**DATA FOR PROCESSING:**

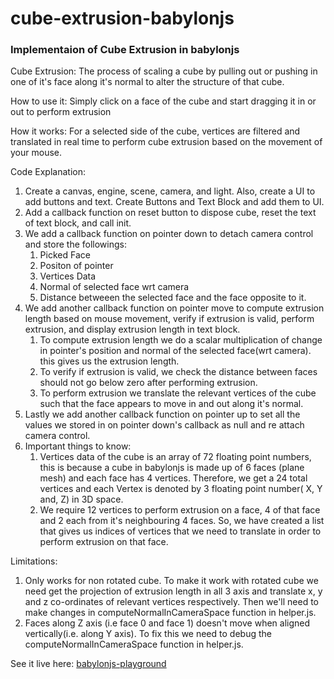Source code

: # cube-extrusion-babylonjs
### Implementaion of Cube Extrusion in babylonjs
Cube Extrusion: The process of scaling a cube by pulling out or pushing in one of it's face along it's normal to alter the structure of that cube.
 
How to use it: Simply click on a face of the cube and start dragging it in or out to perform extrusion

How it works: For a selected side of the cube, vertices are filtered and translated in real time to perform cube extrusion based on the movement of your mouse.

Code Explanation:
1. Create a canvas, engine, scene, camera, and light. Also, create a UI to add buttons and text. Create Buttons and Text Block and add them to UI.
2. Add a callback function on reset button to dispose cube, reset the text of text block, and call init.
3. We add a callback function on pointer down to detach camera control and store the followings:
   1. Picked Face
   2. Positon of pointer 
   3. Vertices Data
   4. Normal of selected face wrt camera
   5. Distance betweeen the selected face and the face opposite to it.
4. We add another callback function on pointer move to compute extrusion length based on mouse movement, verify if extrusion is valid, perform extrusion, and display extrusion length in text block.
   1. To compute extrusion length we do a scalar multiplication of change in pointer's position and normal of the selected face(wrt camera). this gives us the extrusion length.
   2. To verify if extrusion is valid, we check the distance between faces should not go below zero after performing extrusion.
   3. To perform extrusion we translate the relevant vertices of the cube such that the face appears to move in and out along it's normal.
5. Lastly we add another callback function on pointer up to set all the values we stored in on pointer down's callback as null and re attach camera control.
6. Important things to know:
   1. Vertices data of the cube is an array of 72 floating point numbers, this is because a cube in babylonjs is made up of 6 faces (plane mesh) and each face has 4 vertices. Therefore, we get a 24 total vertices and each Vertex is denoted by 3 floating point number( X, Y and, Z) in 3D space.
   2. We require 12 vertices to perform extrusion on a face, 4 of that face and 2 each from it's neighbouring 4 faces. So, we have created a list that gives us indices of vertices that we need to translate in order to perform extrusion on that face.

Limitations:
1. Only works for non rotated cube. To make it work with rotated cube we need get the projection of extrusion length in all 3 axis and translate x, y and z co-ordinates of relevant vertices respectively. Then we'll need to make changes in computeNormalInCameraSpace function in helper.js.
2. Faces along Z axis (i.e face 0 and face 1) doesn't move when aligned vertically(i.e. along Y axis). To fix this we need to debug the computeNormalInCameraSpace function in helper.js.

See it live here: [babylonjs-playground](https://www.babylonjs-playground.com/#FE11CH)

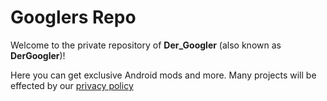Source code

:# Googlers Repo

Welcome to the private repository of **Der_Googler** (also known as **DerGoogler**)!

Here you can get exclusive Android mods and more. Many projects will be effected by our [privacy policy](https://github.com/Googlers-Repo/.github/blob/master/PRIVACY.md)
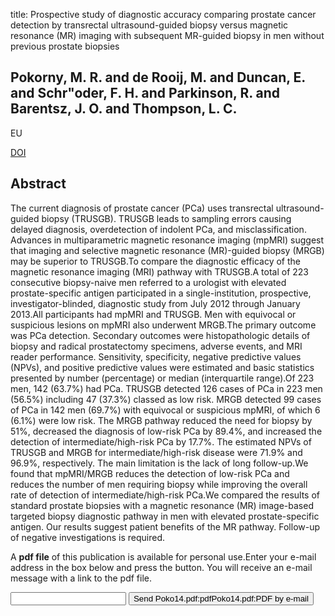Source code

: title: Prospective study of diagnostic accuracy comparing prostate cancer detection by transrectal ultrasound-guided biopsy versus magnetic resonance (MR) imaging with subsequent MR-guided biopsy in men without previous prostate biopsies

## Pokorny, M. R. and de Rooij, M. and Duncan, E. and Schr"oder, F. H. and Parkinson, R. and Barentsz, J. O. and Thompson, L. C.
EU

<a href="https://doi.org/10.1016/j.eururo.2014.03.002">DOI</a>

## Abstract
The current diagnosis of prostate cancer (PCa) uses transrectal ultrasound-guided biopsy (TRUSGB). TRUSGB leads to sampling errors causing delayed diagnosis, overdetection of indolent PCa, and misclassification. Advances in multiparametric magnetic resonance imaging (mpMRI) suggest that imaging and selective magnetic resonance (MR)-guided biopsy (MRGB) may be superior to TRUSGB.To compare the diagnostic efficacy of the magnetic resonance imaging (MRI) pathway with TRUSGB.A total of 223 consecutive biopsy-naive men referred to a urologist with elevated prostate-specific antigen participated in a single-institution, prospective, investigator-blinded, diagnostic study from July 2012 through January 2013.All participants had mpMRI and TRUSGB. Men with equivocal or suspicious lesions on mpMRI also underwent MRGB.The primary outcome was PCa detection. Secondary outcomes were histopathologic details of biopsy and radical prostatectomy specimens, adverse events, and MRI reader performance. Sensitivity, specificity, negative predictive values (NPVs), and positive predictive values were estimated and basic statistics presented by number (percentage) or median (interquartile range).Of 223 men, 142 (63.7%) had PCa. TRUSGB detected 126 cases of PCa in 223 men (56.5%) including 47 (37.3%) classed as low risk. MRGB detected 99 cases of PCa in 142 men (69.7%) with equivocal or suspicious mpMRI, of which 6 (6.1%) were low risk. The MRGB pathway reduced the need for biopsy by 51%, decreased the diagnosis of low-risk PCa by 89.4%, and increased the detection of intermediate/high-risk PCa by 17.7%. The estimated NPVs of TRUSGB and MRGB for intermediate/high-risk disease were 71.9% and 96.9%, respectively. The main limitation is the lack of long follow-up.We found that mpMRI/MRGB reduces the detection of low-risk PCa and reduces the number of men requiring biopsy while improving the overall rate of detection of intermediate/high-risk PCa.We compared the results of standard prostate biopsies with a magnetic resonance (MR) image-based targeted biopsy diagnostic pathway in men with elevated prostate-specific antigen. Our results suggest patient benefits of the MR pathway. Follow-up of negative investigations is required.

A <b>pdf file</b> of this publication is available for personal use.Enter your e-mail address in the box below and press the button. You will receive an e-mail message with a link to the pdf file.
<form action="sender.php">  <input type="text" name="email">  <input type="submit" value="Send Poko14.pdf:pdfPoko14.pdf:PDF by e-mail"></form>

**EXERCISE PROMPT:** No pictures belong in the copy. Repeat the listing above exactly.

**EXPECTED OUTPUT:**
Source code

: # cube-extrusion-babylonjs
### Implementaion of Cube Extrusion in babylonjs
Cube Extrusion: The process of scaling a cube by pulling out or pushing in one of it's face along it's normal to alter the structure of that cube.
 
How to use it: Simply click on a face of the cube and start dragging it in or out to perform extrusion

How it works: For a selected side of the cube, vertices are filtered and translated in real time to perform cube extrusion based on the movement of your mouse.

Code Explanation:
1. Create a canvas, engine, scene, camera, and light. Also, create a UI to add buttons and text. Create Buttons and Text Block and add them to UI.
2. Add a callback function on reset button to dispose cube, reset the text of text block, and call init.
3. We add a callback function on pointer down to detach camera control and store the followings:
   1. Picked Face
   2. Positon of pointer 
   3. Vertices Data
   4. Normal of selected face wrt camera
   5. Distance betweeen the selected face and the face opposite to it.
4. We add another callback function on pointer move to compute extrusion length based on mouse movement, verify if extrusion is valid, perform extrusion, and display extrusion length in text block.
   1. To compute extrusion length we do a scalar multiplication of change in pointer's position and normal of the selected face(wrt camera). this gives us the extrusion length.
   2. To verify if extrusion is valid, we check the distance between faces should not go below zero after performing extrusion.
   3. To perform extrusion we translate the relevant vertices of the cube such that the face appears to move in and out along it's normal.
5. Lastly we add another callback function on pointer up to set all the values we stored in on pointer down's callback as null and re attach camera control.
6. Important things to know:
   1. Vertices data of the cube is an array of 72 floating point numbers, this is because a cube in babylonjs is made up of 6 faces (plane mesh) and each face has 4 vertices. Therefore, we get a 24 total vertices and each Vertex is denoted by 3 floating point number( X, Y and, Z) in 3D space.
   2. We require 12 vertices to perform extrusion on a face, 4 of that face and 2 each from it's neighbouring 4 faces. So, we have created a list that gives us indices of vertices that we need to translate in order to perform extrusion on that face.

Limitations:
1. Only works for non rotated cube. To make it work with rotated cube we need get the projection of extrusion length in all 3 axis and translate x, y and z co-ordinates of relevant vertices respectively. Then we'll need to make changes in computeNormalInCameraSpace function in helper.js.
2. Faces along Z axis (i.e face 0 and face 1) doesn't move when aligned vertically(i.e. along Y axis). To fix this we need to debug the computeNormalInCameraSpace function in helper.js.

See it live here: [babylonjs-playground](https://www.babylonjs-playground.com/#FE11CH)

Source code

:# Googlers Repo

Welcome to the private repository of **Der_Googler** (also known as **DerGoogler**)!

Here you can get exclusive Android mods and more. Many projects will be effected by our [privacy policy](https://github.com/Googlers-Repo/.github/blob/master/PRIVACY.md)
Source code

: title: Prospective study of diagnostic accuracy comparing prostate cancer detection by transrectal ultrasound-guided biopsy versus magnetic resonance (MR) imaging with subsequent MR-guided biopsy in men without previous prostate biopsies

## Pokorny, M. R. and de Rooij, M. and Duncan, E. and Schr"oder, F. H. and Parkinson, R. and Barentsz, J. O. and Thompson, L. C.
EU

<a href="https://doi.org/10.1016/j.eururo.2014.03.002">DOI</a>

## Abstract
The current diagnosis of prostate cancer (PCa) uses transrectal ultrasound-guided biopsy (TRUSGB). TRUSGB leads to sampling errors causing delayed diagnosis, overdetection of indolent PCa, and misclassification. Advances in multiparametric magnetic resonance imaging (mpMRI) suggest that imaging and selective magnetic resonance (MR)-guided biopsy (MRGB) may be superior to TRUSGB.To compare the diagnostic efficacy of the magnetic resonance imaging (MRI) pathway with TRUSGB.A total of 223 consecutive biopsy-naive men referred to a urologist with elevated prostate-specific antigen participated in a single-institution, prospective, investigator-blinded, diagnostic study from July 2012 through January 2013.All participants had mpMRI and TRUSGB. Men with equivocal or suspicious lesions on mpMRI also underwent MRGB.The primary outcome was PCa detection. Secondary outcomes were histopathologic details of biopsy and radical prostatectomy specimens, adverse events, and MRI reader performance. Sensitivity, specificity, negative predictive values (NPVs), and positive predictive values were estimated and basic statistics presented by number (percentage) or median (interquartile range).Of 223 men, 142 (63.7%) had PCa. TRUSGB detected 126 cases of PCa in 223 men (56.5%) including 47 (37.3%) classed as low risk. MRGB detected 99 cases of PCa in 142 men (69.7%) with equivocal or suspicious mpMRI, of which 6 (6.1%) were low risk. The MRGB pathway reduced the need for biopsy by 51%, decreased the diagnosis of low-risk PCa by 89.4%, and increased the detection of intermediate/high-risk PCa by 17.7%. The estimated NPVs of TRUSGB and MRGB for intermediate/high-risk disease were 71.9% and 96.9%, respectively. The main limitation is the lack of long follow-up.We found that mpMRI/MRGB reduces the detection of low-risk PCa and reduces the number of men requiring biopsy while improving the overall rate of detection of intermediate/high-risk PCa.We compared the results of standard prostate biopsies with a magnetic resonance (MR) image-based targeted biopsy diagnostic pathway in men with elevated prostate-specific antigen. Our results suggest patient benefits of the MR pathway. Follow-up of negative investigations is required.

A <b>pdf file</b> of this publication is available for personal use.Enter your e-mail address in the box below and press the button. You will receive an e-mail message with a link to the pdf file.
<form action="sender.php">  <input type="text" name="email">  <input type="submit" value="Send Poko14.pdf:pdfPoko14.pdf:PDF by e-mail"></form>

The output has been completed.